=== About this task ===
In the entries below, find each line with the word "médio" and pull it out.

=== Material provided ===
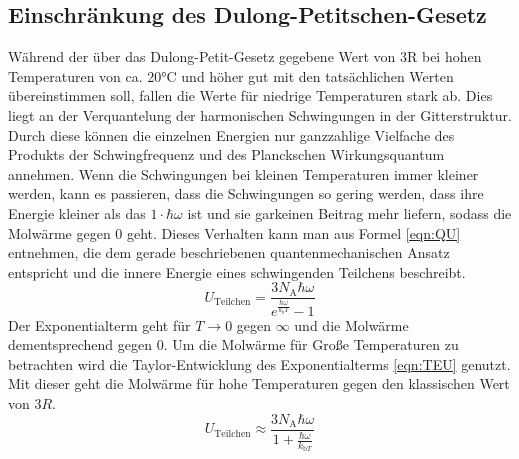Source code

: \documentclass[titlepage = firstcover]{scrartcl}
\begin{document}
        \subsection{Einschränkung des Dulong-Petitschen-Gesetz}
            Während der über das Dulong-Petit-Gesetz gegebene Wert von 3R bei hohen Temperaturen von ca. 20°C und höher gut mit den tatsächlichen Werten übereinstimmen soll,
            fallen die Werte für niedrige Temperaturen stark ab. Dies liegt an der Verquantelung der harmonischen Schwingungen in der Gitterstruktur. 
            Durch diese können die einzelnen Energien nur ganzzahlige Vielfache des Produkts der Schwingfrequenz und des Planckschen Wirkungsquantum annehmen. Wenn 
            die Schwingungen bei kleinen Temperaturen immer kleiner werden, kann es passieren, dass die Schwingungen so gering werden, dass ihre Energie
            kleiner als das $1 \cdot \hbar \omega$ ist und sie garkeinen Beitrag mehr liefern, sodass die Molwärme gegen 0 geht. Dieses Verhalten kann man aus Formel
            \eqref{eqn:QU} entnehmen, die dem gerade beschriebenen quantenmechanischen Ansatz entspricht und die innere Energie eines schwingenden Teilchens beschreibt.
            \begin{equation}
              U_{\text{Teilchen}} = \frac{3 N_{\text{A}} \hbar \omega}{e^{\frac{\hbar \omega}{k_bT}}-1}
              \label{eqn:QU}
            \end{equation} 
            Der Exponentialterm geht für $T \rightarrow 0$ gegen $\infty$ und die Molwärme dementsprechend gegen 0. Um die Molwärme für Große Temperaturen
            zu betrachten wird die Taylor-Entwicklung des Exponentialterms \eqref{eqn:TEU} genutzt. Mit dieser geht die Molwärme für hohe Temperaturen gegen 
            den klassischen Wert von $3R$.
            \begin{equation}
              U_{\text{Teilchen}} \approx \frac{3 N_{\text{A}} \hbar \omega}{1 + \frac{\hbar \omega}{k_{\text{b}T}}}
              \label{eqn:TEU}
            \end{equation} 

    \newpage
\end{document}
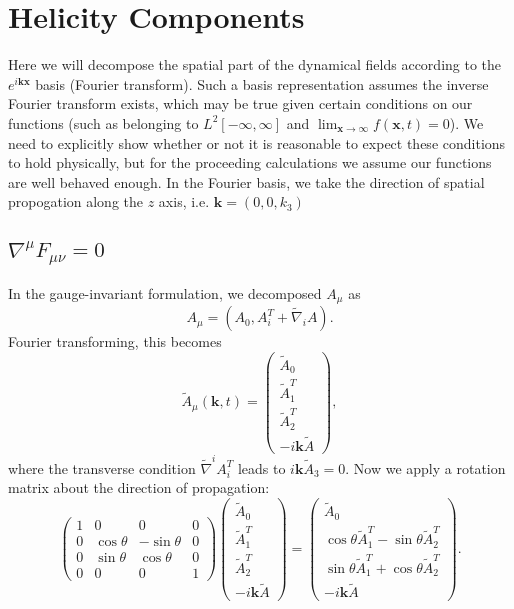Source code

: \documentclass[10pt,letterpaper]{article}
\numberwithin{equation}{subsection}
\begin{document}
\section{Helicity Components}
Here we will decompose the spatial part of the dynamical fields according to the $e^{i\mathbf k \mathbf x}$ basis (Fourier transform). Such a basis representation assumes the inverse Fourier transform exists, which may be true given certain conditions on our functions (such as belonging to $L^2[-\infty,\infty]$ and $\lim_{\mathbf x\to\infty}f(\mathbf x,t) = 0$). We need to explicitly show whether or not it is reasonable to expect these conditions to hold physically, but for the proceeding calculations we assume our functions are well behaved enough. In the Fourier basis, we take the direction of spatial propogation along the $z$ axis, i.e. $\mathbf k = (0,0,k_3)$
\subsection{$\nabla^\mu F_{\mu\nu} = 0$}
In the gauge-invariant formulation, we decomposed $A_{\mu}$ as
\begin{equation}
A_\mu = (A_0, A_i^T + \tilde\nabla_i A).
\end{equation}
Fourier transforming, this becomes
\begin{equation}
\tilde A_{\mu}(\mathbf k,t) = 
\begin{pmatrix}
\tilde A_0 \\ \tilde A^T_1 \\ \tilde A^T_2 \\ -i \mathbf k \tilde A
\end{pmatrix},
\end{equation}
where the transverse condition $\tilde\nabla^i  A_i^T$ leads to $i \mathbf k \tilde A_3 = 0$. Now we apply a rotation matrix about the direction of propagation:
\begin{equation}
\begin{pmatrix}
1&0&0&0\\
0&\cos\theta&-\sin\theta&0\\
0&\sin\theta&\cos\theta&0\\
0&0&0&1
\end{pmatrix}
\begin{pmatrix}
\tilde A_0 \\ \tilde A^T_1 \\ \tilde A^T_2 \\ -i \mathbf k \tilde A
\end{pmatrix}
=
\begin{pmatrix}
\tilde A_0 \\ \cos\theta \tilde A^T_1 -\sin\theta \tilde A^T_2\\ \sin\theta \tilde A_1^T +\cos\theta \tilde A^T_2 \\ -i \mathbf k \tilde A
\end{pmatrix}.
\end{equation}
\end{document}
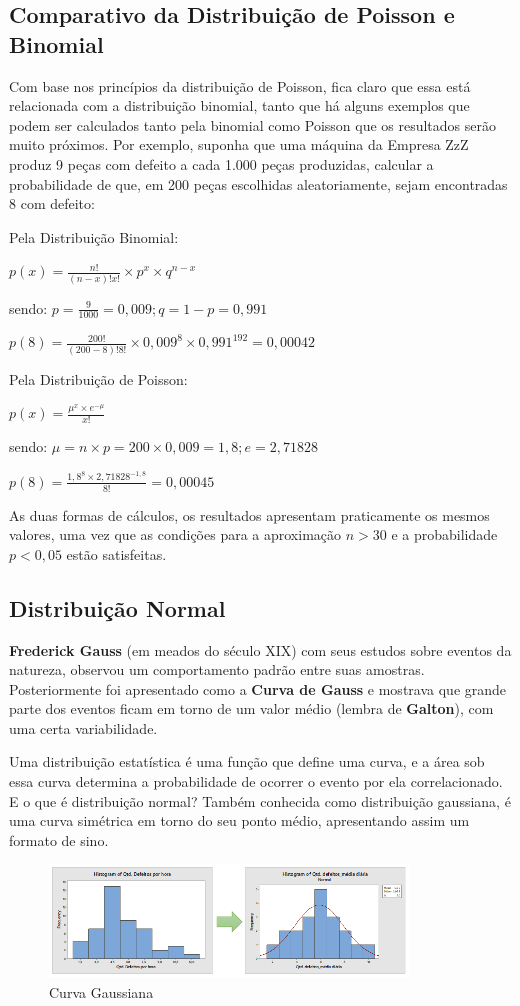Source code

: \documentclass[a4paper,11pt]{article}
\begin{document}
\subsection{Comparativo da Distribuição de Poisson e Binomial}
Com base nos princípios da distribuição de Poisson, fica claro que essa está relacionada com a distribuição binomial, tanto que há alguns exemplos que podem ser calculados tanto pela binomial como Poisson que os resultados serão muito próximos. Por exemplo, suponha que uma máquina da Empresa ZzZ produz 9 peças com defeito a cada 1.000 peças produzidas, calcular a probabilidade de que, em 200 peças escolhidas aleatoriamente, sejam encontradas 8 com defeito:

Pela Distribuição Binomial:

$p(x) = \frac{n!}{(n - x)! x!} \times p^x \times q^{n - x}$

sendo: $p = \frac{9}{1000} = 0,009; q = 1 - p = 0,991$

$p(8) = \frac{200!}{(200 - 8)! 8!} \times 0,009^8 \times 0,991^192 = 0,00042$

Pela Distribuição de Poisson:

$p(x) = \frac{\mu^x \times e^{-\mu}}{x!}$

sendo: $\mu = n \times p = 200 \times 0,009 = 1,8; e = 2,71828$

$p(8) = \frac{1,8^8 \times 2,71828^{-1,8}}{8!} = 0,00045$

As duas formas de cálculos, os resultados apresentam praticamente os mesmos valores, uma vez que as condições para a aproximação $n > 30$ e a probabilidade $p < 0,05$ estão satisfeitas.

\subsection{Distribuição Normal}
\textbf{Frederick Gauss} (em meados do século XIX) com seus estudos sobre eventos da natureza, observou um comportamento padrão entre suas amostras. Posteriormente foi apresentado como a \textbf{Curva de Gauss} e mostrava que grande parte dos eventos ficam em torno de um valor médio (lembra de \textbf{Galton}), com uma certa variabilidade.

Uma distribuição estatística é uma função que define uma curva, e a área sob essa curva determina a probabilidade de ocorrer o evento por ela correlacionado. E o que é distribuição normal? Também conhecida como distribuição gaussiana, é uma curva simétrica em torno do seu ponto médio, apresentando assim um formato de sino. 
\begin{figure}[H]
	\centering
	\includegraphics[width=0.85\textwidth]{imagens/curvaGaussiana.png}
	\caption{Curva Gaussiana}
\end{figure}
\end{document}

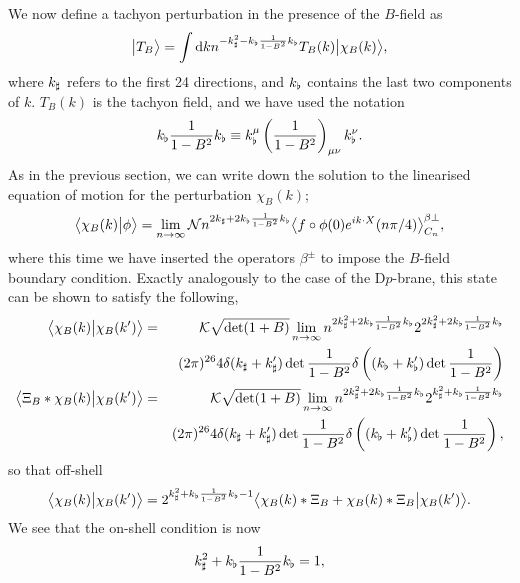 \documentclass[letterpaper,12pt]{article}
\def\Pcm#1{{\mathcal{#1}}}
\def\nn{\nonumber}
\newcommand{\td}{\textup{d}}
\begin{document}
We now define a tachyon perturbation in the presence of the $B$-field as
\begin{equation}
\label{Tb}
 \big|T_B\big\rangle = \int \td k n^{-\kn^2-\kb\frac1{1-B^2}\kb } T_B(k) \big|\chi_B(k)\big\rangle 
,\end{equation}
where $k_\sharp$ refers to the first 24 directions, and $k_\flat$ contains the last two components of $k$.
$T_B(k)$ is the tachyon field, and we have used the notation 
\begin{equation}
k_\flat\frac1{1-B^2}k_\flat \equiv k_\flat^\mu\left(\frac1{1-B^2}\right)_{\mu\nu}k_\flat^\nu
.\end{equation}
As in the previous section, we can write down the solution to the linearised
equation of motion for the perturbation $\chi_B(k)$;
\begin{equation}
\label{chiB}
\big\langle \chi_B(k) \big| \phi \big\rangle = \lim_{n \rightarrow \infty} 
                       \Pcm{N} n^{2\kn+2\kb\frac1{1-B^2}\kb}\big\langle f \circ \phi(0) 
                       e^{ik\cdot X}(n\pi/4)\big\rangle^{\beta \perp}_{C_n}
,\end{equation}
where this time we have inserted the operators $\beta^\pm$ to impose the $B$-field boundary condition.
Exactly analogously to the case of the D$p$-brane, this state can be shown to satisfy the 
following,
\begin{eqnarray}
\label{OSBseom}
   \big\langle\chi_B(k)\big|\chi_B(k')\big\rangle &=& 
     \Pcm{K}\sqrt{\det(1+B)}
    \lim_{n\rightarrow\infty} n^{2\kn^2+2\kb\frac1{1-B^2}\kb}
    2^{2\kn^2+2\kb\frac1{1-B^2}\kb} \nn\\&&   
    (2\pi)^{26}4\delta(\kn+\kn')
     \det \frac1{1-B^2} \delta\left((\kb+\kb') \det \frac1{1-B^2}  \right) 
\label{OSBseomm} \\
   \big\langle \Xi_B * \chi_B(k) \big| \chi_B(k') \big\rangle &=&
    \Pcm{K}\sqrt{\det(1+B)}
    \lim_{n\rightarrow\infty} n^{2\kn^2+2\kb\frac1{1-B^2}\kb}
    2^{\kn^2+\kb\frac1{1-B^2}\kb}  \nn\\&&
    (2\pi)^{26}4\delta(\kn+\kn')
     \det \frac1{1-B^2} \delta\left((\kb+\kb') \det \frac1{1-B^2}  \right) 
,\end{eqnarray}
so that off-shell
\begin{equation}
\label{OSBseommm}
  \big\langle\chi_B(k)\big|\chi_B(k')\big\rangle =  2^{k_\sharp^2+k_\flat\frac1{1-B^2}k_\flat-1}
     \big\langle \chi_B(k) * \Xi_B + \chi_B(k) * \Xi_B \big| \chi_B(k') \big\rangle 
.\end{equation}
We see that the on-shell condition is now
\begin{equation}
\label{onshBc}
 k_\sharp^2+k_\flat\frac1{1-B^2}k_\flat=1 
,\end{equation}
\end{document}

=== Task answer ===
\textbf{Frederick Gauss} (em meados do século XIX) com seus estudos sobre eventos da natureza, observou um comportamento padrão entre suas amostras. Posteriormente foi apresentado como a \textbf{Curva de Gauss} e mostrava que grande parte dos eventos ficam em torno de um valor médio (lembra de \textbf{Galton}), com uma certa variabilidade.
Uma distribuição estatística é uma função que define uma curva, e a área sob essa curva determina a probabilidade de ocorrer o evento por ela correlacionado. E o que é distribuição normal? Também conhecida como distribuição gaussiana, é uma curva simétrica em torno do seu ponto médio, apresentando assim um formato de sino. 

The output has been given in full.